* **Your instructions**
The required output is the line containing "- [Render](https://render.com/) for hosting" followed by every later line through the end of the data, all reproduced exactly.

* **Task input**
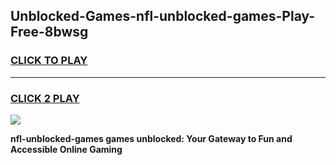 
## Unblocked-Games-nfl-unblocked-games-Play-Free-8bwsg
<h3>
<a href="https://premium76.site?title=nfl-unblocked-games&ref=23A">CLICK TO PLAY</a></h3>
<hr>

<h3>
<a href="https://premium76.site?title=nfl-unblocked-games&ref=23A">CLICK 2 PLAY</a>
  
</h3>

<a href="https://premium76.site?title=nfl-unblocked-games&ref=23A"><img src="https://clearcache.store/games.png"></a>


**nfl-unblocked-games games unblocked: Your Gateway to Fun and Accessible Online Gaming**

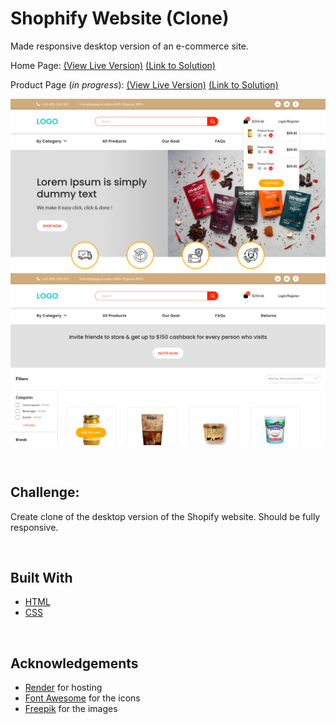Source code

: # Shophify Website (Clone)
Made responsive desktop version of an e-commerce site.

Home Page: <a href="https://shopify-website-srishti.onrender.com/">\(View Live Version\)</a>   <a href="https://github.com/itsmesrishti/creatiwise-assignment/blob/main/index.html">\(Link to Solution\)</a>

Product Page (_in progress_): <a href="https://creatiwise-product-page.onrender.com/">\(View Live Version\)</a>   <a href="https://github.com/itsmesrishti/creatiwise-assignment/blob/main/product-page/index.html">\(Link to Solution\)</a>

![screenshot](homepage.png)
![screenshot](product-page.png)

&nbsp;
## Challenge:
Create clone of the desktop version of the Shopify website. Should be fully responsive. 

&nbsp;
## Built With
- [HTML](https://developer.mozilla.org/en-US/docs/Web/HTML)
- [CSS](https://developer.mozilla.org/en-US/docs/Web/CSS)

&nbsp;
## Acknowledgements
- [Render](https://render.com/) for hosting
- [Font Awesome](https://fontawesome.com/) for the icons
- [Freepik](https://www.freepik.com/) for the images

* **Answer box**
- [Render](https://render.com/) for hosting
- [Font Awesome](https://fontawesome.com/) for the icons
- [Freepik](https://www.freepik.com/) for the images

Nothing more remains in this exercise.